Primal Spirit Vendor
Have a bunch of Primal Spirits laying around? Convert them to gold, vendor-style!
Primal Spirits are BoP crafting materials that you used to earn in WoD content, much like Blood of Sargeras in Legion. Whether you have an unknown stockpile of them on one of your alts, or if you end up running Garrison Missions that have them as rewards, 25 Primal Spirits can be traded for a Savage Blood, which can be traded back to a Trading Post vendor for a bag which always contains ~50g and some change. So, in other words, each Primal Spirit is worth about 2g minimum.
You can technically trade Primal Spirits for other things, including BoP crafting materials like Hexweave Cloth and the like. However, the conversion rate is fairly abysmal for anything but the Savage Blood route.
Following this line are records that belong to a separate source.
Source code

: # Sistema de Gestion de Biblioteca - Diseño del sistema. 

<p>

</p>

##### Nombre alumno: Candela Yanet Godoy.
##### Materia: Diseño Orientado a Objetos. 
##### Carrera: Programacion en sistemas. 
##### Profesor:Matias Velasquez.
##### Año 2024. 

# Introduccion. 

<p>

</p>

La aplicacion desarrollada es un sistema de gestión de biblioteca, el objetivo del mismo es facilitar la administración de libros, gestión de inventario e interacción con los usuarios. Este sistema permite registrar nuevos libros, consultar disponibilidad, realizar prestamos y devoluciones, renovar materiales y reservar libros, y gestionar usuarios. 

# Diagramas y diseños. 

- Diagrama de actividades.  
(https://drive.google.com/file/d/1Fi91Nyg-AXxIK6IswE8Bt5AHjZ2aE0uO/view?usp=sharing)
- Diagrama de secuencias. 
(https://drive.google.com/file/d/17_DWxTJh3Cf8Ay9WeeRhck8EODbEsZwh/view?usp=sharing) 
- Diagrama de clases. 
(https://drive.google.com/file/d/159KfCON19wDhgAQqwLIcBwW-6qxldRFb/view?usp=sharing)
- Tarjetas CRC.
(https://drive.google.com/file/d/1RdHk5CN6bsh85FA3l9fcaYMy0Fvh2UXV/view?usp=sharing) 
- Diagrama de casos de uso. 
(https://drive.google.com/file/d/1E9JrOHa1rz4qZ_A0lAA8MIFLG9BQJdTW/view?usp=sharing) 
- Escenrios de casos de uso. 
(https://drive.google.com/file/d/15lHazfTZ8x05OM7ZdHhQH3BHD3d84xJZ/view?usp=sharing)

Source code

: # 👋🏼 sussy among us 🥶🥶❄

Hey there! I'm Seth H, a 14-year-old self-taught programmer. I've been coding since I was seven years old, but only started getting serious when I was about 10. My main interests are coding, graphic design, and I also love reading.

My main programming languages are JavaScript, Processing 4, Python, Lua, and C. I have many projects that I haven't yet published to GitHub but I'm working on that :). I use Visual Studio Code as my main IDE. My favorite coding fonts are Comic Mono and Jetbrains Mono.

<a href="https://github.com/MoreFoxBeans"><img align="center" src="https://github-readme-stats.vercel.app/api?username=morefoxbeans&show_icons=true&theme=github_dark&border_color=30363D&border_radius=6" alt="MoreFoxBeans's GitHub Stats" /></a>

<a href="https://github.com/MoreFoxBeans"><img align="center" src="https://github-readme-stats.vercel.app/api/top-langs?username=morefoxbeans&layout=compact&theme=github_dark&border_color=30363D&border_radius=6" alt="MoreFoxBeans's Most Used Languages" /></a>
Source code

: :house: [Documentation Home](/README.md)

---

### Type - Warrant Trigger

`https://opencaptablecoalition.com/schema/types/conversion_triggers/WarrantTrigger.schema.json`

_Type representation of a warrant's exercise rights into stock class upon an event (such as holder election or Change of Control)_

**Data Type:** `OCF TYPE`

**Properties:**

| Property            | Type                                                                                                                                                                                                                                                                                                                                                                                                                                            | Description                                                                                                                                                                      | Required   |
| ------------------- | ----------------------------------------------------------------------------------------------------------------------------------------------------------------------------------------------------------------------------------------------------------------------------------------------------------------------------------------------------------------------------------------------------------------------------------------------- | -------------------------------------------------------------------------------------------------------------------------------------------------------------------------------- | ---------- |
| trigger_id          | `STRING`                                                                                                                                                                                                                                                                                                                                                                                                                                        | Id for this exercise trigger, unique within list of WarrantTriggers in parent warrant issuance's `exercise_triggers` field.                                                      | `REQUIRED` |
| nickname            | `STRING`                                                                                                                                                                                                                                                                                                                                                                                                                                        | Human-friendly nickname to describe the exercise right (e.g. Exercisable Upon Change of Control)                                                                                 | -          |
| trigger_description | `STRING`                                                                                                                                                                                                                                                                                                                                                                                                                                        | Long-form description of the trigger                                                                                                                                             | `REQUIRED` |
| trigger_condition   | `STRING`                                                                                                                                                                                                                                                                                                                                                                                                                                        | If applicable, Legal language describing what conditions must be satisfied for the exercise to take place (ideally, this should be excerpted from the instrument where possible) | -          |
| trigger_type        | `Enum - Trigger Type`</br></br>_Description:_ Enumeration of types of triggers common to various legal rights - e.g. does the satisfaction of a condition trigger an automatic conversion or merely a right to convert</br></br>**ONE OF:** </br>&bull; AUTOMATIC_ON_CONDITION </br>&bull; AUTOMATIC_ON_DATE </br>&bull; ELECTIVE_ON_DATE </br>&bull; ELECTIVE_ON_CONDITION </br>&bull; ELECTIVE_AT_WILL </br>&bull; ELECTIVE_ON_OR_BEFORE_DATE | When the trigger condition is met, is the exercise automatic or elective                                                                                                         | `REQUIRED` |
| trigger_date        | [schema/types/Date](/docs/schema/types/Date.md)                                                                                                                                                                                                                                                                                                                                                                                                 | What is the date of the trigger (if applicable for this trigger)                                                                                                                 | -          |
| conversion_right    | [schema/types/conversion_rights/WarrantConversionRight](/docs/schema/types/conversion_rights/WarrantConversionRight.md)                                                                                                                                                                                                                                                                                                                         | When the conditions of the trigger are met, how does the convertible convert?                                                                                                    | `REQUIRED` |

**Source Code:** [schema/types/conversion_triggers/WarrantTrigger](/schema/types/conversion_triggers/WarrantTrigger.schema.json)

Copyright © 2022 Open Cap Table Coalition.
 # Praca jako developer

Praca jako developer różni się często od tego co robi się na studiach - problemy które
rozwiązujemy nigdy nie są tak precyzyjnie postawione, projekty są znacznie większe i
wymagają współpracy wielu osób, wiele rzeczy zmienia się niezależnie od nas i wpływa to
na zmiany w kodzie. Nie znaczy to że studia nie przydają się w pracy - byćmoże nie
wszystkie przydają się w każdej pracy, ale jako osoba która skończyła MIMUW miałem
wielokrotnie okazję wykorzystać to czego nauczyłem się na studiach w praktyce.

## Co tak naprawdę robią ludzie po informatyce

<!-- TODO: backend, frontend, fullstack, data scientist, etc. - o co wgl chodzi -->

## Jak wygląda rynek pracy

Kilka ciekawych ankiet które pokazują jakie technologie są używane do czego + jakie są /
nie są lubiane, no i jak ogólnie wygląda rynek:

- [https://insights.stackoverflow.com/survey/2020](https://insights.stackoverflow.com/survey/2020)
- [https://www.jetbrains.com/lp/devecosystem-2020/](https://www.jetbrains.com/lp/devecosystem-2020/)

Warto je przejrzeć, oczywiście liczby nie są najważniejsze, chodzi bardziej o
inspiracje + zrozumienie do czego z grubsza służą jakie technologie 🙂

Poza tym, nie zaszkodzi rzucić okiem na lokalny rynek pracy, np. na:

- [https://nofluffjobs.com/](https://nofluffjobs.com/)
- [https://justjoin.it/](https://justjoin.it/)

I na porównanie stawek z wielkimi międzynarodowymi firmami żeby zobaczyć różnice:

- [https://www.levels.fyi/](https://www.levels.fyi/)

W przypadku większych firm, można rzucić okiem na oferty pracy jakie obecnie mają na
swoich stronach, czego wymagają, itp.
Technically, converting 500 Primal Spirits into one Hexweave Bag is an improvement – whatever Hexweave Bags are selling for vs 1000g – it it is not usually worth the hassle. And besides, who has 500 Primal Spirits hanging around? It’s much more likely to convert any of those “30+ Primal Spirit” Garrison Mission rewards.
No engineer? No problem! You can still craft Goblin Gliders with just the engineering hut active in your Garrison. The material costs are:
- 8 True Iron Ore (122g)
- 5 Sumptuous Fur (44g)
Since you receive 5 Goblin Gliders per craft, that comes out to be 33g per Glider. And you can currently sell them on the AH for… 30g. Oops.
Still, Goblin Gliders are worth checking out as a revenue stream once the prices of True Iron Ore and/or Sumptuous Fur come down. If we look at the median prices of these mats instead of their current prices, each Glider costs around 28g to make. That’s… still not even close to being worth it.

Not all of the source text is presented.